Requirement: Output the lines from the top of the entries below to the line with "1. Clone the", both included, exactly and without pictures.

Records for the exercise:
◆ ◆ ◆

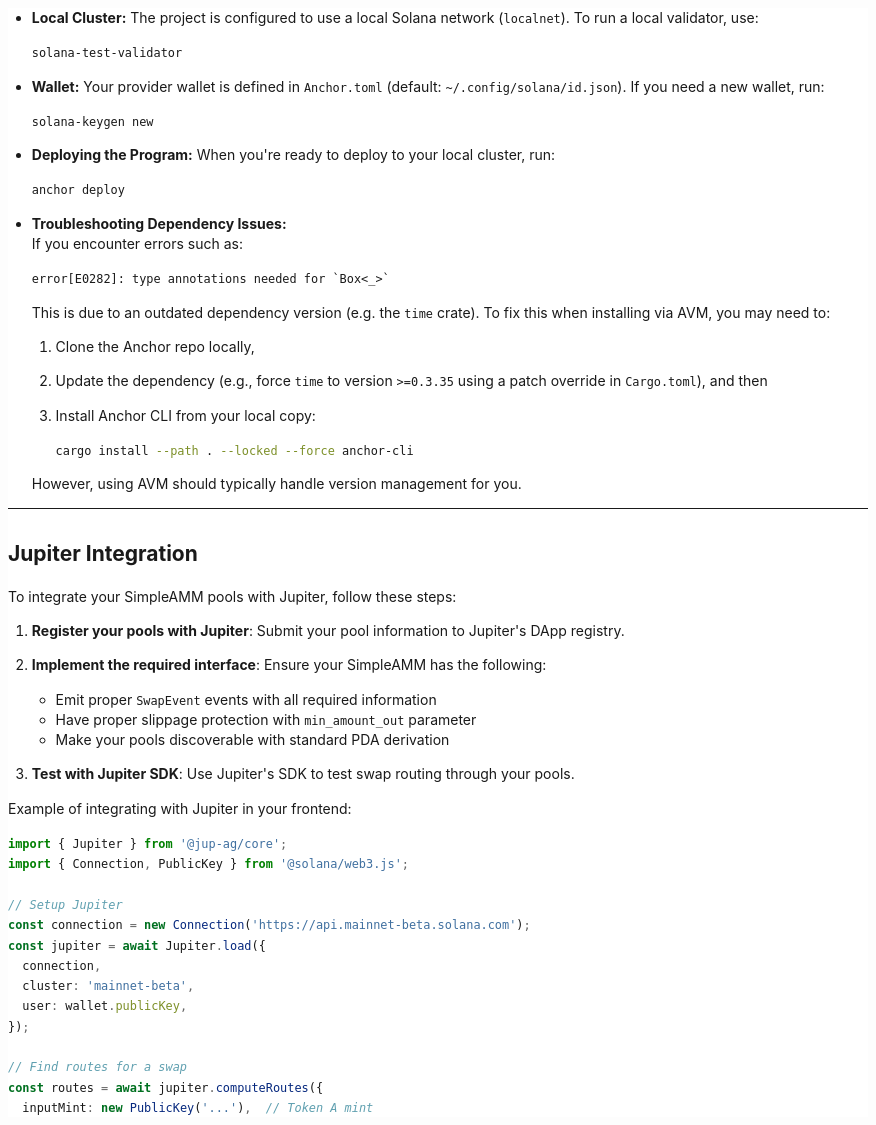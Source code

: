 - **Local Cluster:** The project is configured to use a local Solana network (`localnet`). To run a local validator, use:
  
  ```bash
  solana-test-validator
  ```

- **Wallet:** Your provider wallet is defined in `Anchor.toml` (default: `~/.config/solana/id.json`). If you need a new wallet, run:

  ```bash
  solana-keygen new
  ```

- **Deploying the Program:** When you're ready to deploy to your local cluster, run:

  ```bash
  anchor deploy
  ```

- **Troubleshooting Dependency Issues:**  
  If you encounter errors such as:

  ```
  error[E0282]: type annotations needed for `Box<_>`
  ```
  
  This is due to an outdated dependency version (e.g. the `time` crate). To fix this when installing via AVM, you may need to:
  
  1. Clone the Anchor repo locally,
  2. Update the dependency (e.g., force `time` to version `>=0.3.35` using a patch override in `Cargo.toml`), and then
  3. Install Anchor CLI from your local copy:
     
     ```bash
     cargo install --path . --locked --force anchor-cli
     ```
     
  However, using AVM should typically handle version management for you.

---

## Jupiter Integration

To integrate your SimpleAMM pools with Jupiter, follow these steps:

1. **Register your pools with Jupiter**: Submit your pool information to Jupiter's DApp registry.

2. **Implement the required interface**: Ensure your SimpleAMM has the following:
   - Emit proper `SwapEvent` events with all required information
   - Have proper slippage protection with `min_amount_out` parameter
   - Make your pools discoverable with standard PDA derivation

3. **Test with Jupiter SDK**: Use Jupiter's SDK to test swap routing through your pools.

Example of integrating with Jupiter in your frontend:

```typescript
import { Jupiter } from '@jup-ag/core';
import { Connection, PublicKey } from '@solana/web3.js';

// Setup Jupiter
const connection = new Connection('https://api.mainnet-beta.solana.com');
const jupiter = await Jupiter.load({
  connection,
  cluster: 'mainnet-beta',
  user: wallet.publicKey,
});

// Find routes for a swap
const routes = await jupiter.computeRoutes({
  inputMint: new PublicKey('...'),  // Token A mint
```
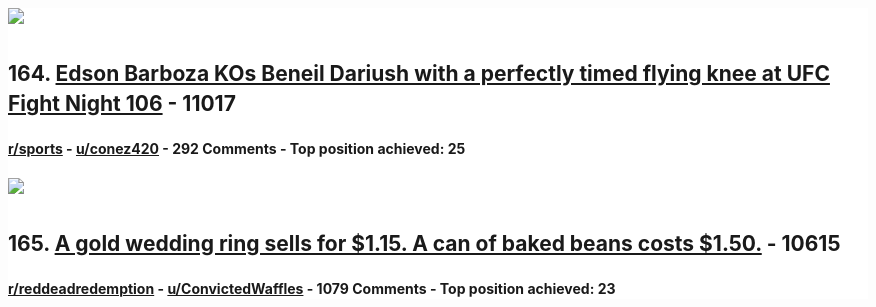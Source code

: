 <a href="https://i.redd.it/zown370xfd121.jpg"><img src="https://b.thumbs.redditmedia.com/X8pNcNc5PSlDNtFaPUy0U-Dp1tpY0THXZCFSCo1qRCw.jpg"></img></a>

## 164. [Edson Barboza KOs Beneil Dariush with a perfectly timed flying knee at UFC Fight Night 106](http://reddit.com/r/sports/comments/a1j76b/edson_barboza_kos_beneil_dariush_with_a_perfectly/) - 11017
#### [r/sports](http://reddit.com/r/sports) - [u/conez420](http://reddit.com/u/conez420) - 292 Comments - Top position achieved: 25

<a href="https://v.redd.it/ke2f74opxa121"><img src="https://b.thumbs.redditmedia.com/cqouTo5R-Fx3WYLVyKyFnT5ftr_1LtomRHNwYXQrlHI.jpg"></img></a>

## 165. [A gold wedding ring sells for $1.15. A can of baked beans costs $1.50.](http://reddit.com/r/reddeadredemption/comments/a1hlzk/a_gold_wedding_ring_sells_for_115_a_can_of_baked/) - 10615
#### [r/reddeadredemption](http://reddit.com/r/reddeadredemption) - [u/ConvictedWaffles](http://reddit.com/u/ConvictedWaffles) - 1079 Comments - Top position achieved: 23

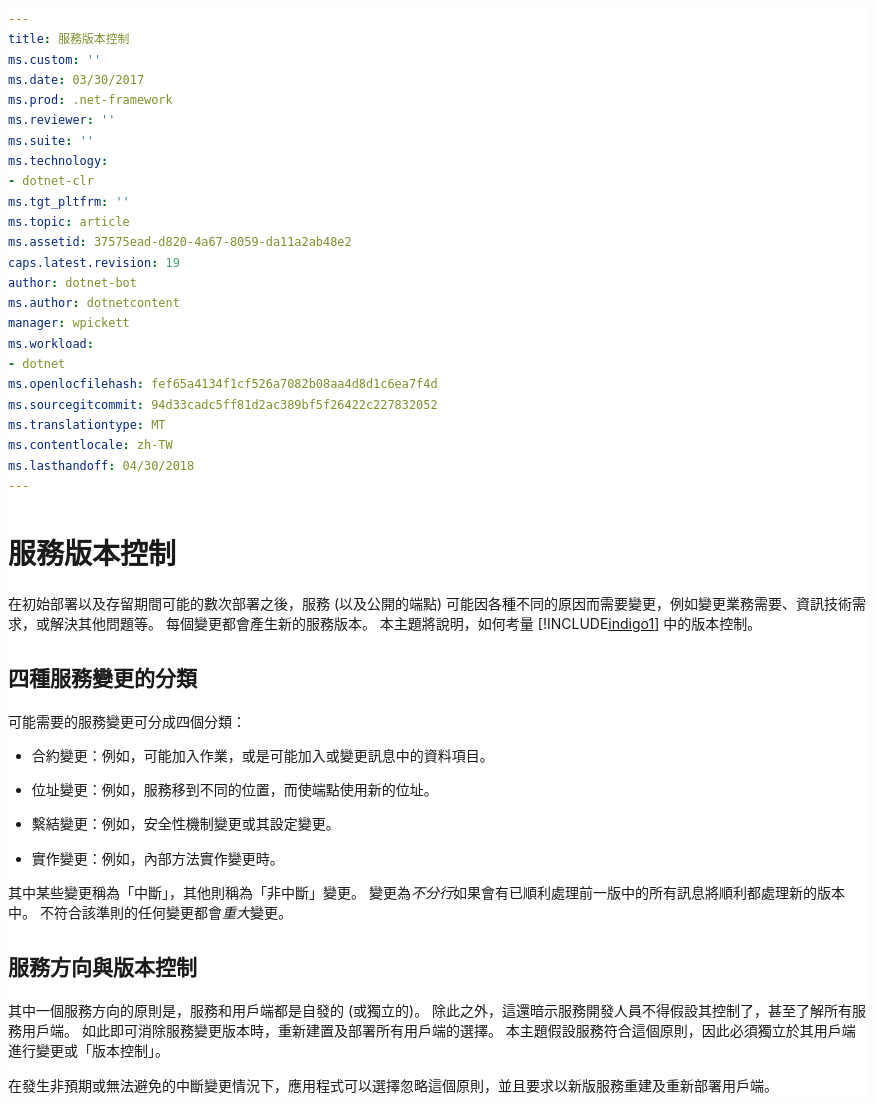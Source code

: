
 ```yaml
---
title: 服務版本控制
ms.custom: ''
ms.date: 03/30/2017
ms.prod: .net-framework
ms.reviewer: ''
ms.suite: ''
ms.technology:
- dotnet-clr
ms.tgt_pltfrm: ''
ms.topic: article
ms.assetid: 37575ead-d820-4a67-8059-da11a2ab48e2
caps.latest.revision: 19
author: dotnet-bot
ms.author: dotnetcontent
manager: wpickett
ms.workload:
- dotnet
ms.openlocfilehash: fef65a4134f1cf526a7082b08aa4d8d1c6ea7f4d
ms.sourcegitcommit: 94d33cadc5ff81d2ac389bf5f26422c227832052
ms.translationtype: MT
ms.contentlocale: zh-TW
ms.lasthandoff: 04/30/2018
---
```

# <a name="service-versioning"></a>服務版本控制
在初始部署以及存留期間可能的數次部署之後，服務 (以及公開的端點) 可能因各種不同的原因而需要變更，例如變更業務需要、資訊技術需求，或解決其他問題等。 每個變更都會產生新的服務版本。 本主題將說明，如何考量 [!INCLUDE[indigo1](../../../includes/indigo1-md.md)] 中的版本控制。  
  
## <a name="four-categories-of-service-changes"></a>四種服務變更的分類  
 可能需要的服務變更可分成四個分類：  
  
-   合約變更：例如，可能加入作業，或是可能加入或變更訊息中的資料項目。  
  
-   位址變更：例如，服務移到不同的位置，而使端點使用新的位址。  
  
-   繫結變更：例如，安全性機制變更或其設定變更。  
  
-   實作變更：例如，內部方法實作變更時。  
  
 其中某些變更稱為「中斷」，其他則稱為「非中斷」變更。 變更為*不分行*如果會有已順利處理前一版中的所有訊息將順利都處理新的版本中。 不符合該準則的任何變更都會*重大*變更。  
  
## <a name="service-orientation-and-versioning"></a>服務方向與版本控制  
 其中一個服務方向的原則是，服務和用戶端都是自發的 (或獨立的)。 除此之外，這還暗示服務開發人員不得假設其控制了，甚至了解所有服務用戶端。 如此即可消除服務變更版本時，重新建置及部署所有用戶端的選擇。 本主題假設服務符合這個原則，因此必須獨立於其用戶端進行變更或「版本控制」。  
  
 在發生非預期或無法避免的中斷變更情況下，應用程式可以選擇忽略這個原則，並且要求以新版服務重建及重新部署用戶端。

◆ ◆ ◆

Finished task:
Source code

: - **Local Cluster:** The project is configured to use a local Solana network (`localnet`). To run a local validator, use:
  
  ```bash
  solana-test-validator
  ```

- **Wallet:** Your provider wallet is defined in `Anchor.toml` (default: `~/.config/solana/id.json`). If you need a new wallet, run:

  ```bash
  solana-keygen new
  ```

- **Deploying the Program:** When you're ready to deploy to your local cluster, run:

  ```bash
  anchor deploy
  ```

- **Troubleshooting Dependency Issues:**  
  If you encounter errors such as:

  ```
  error[E0282]: type annotations needed for `Box<_>`
  ```
  
  This is due to an outdated dependency version (e.g. the `time` crate). To fix this when installing via AVM, you may need to:
  
  1. Clone the Anchor repo locally,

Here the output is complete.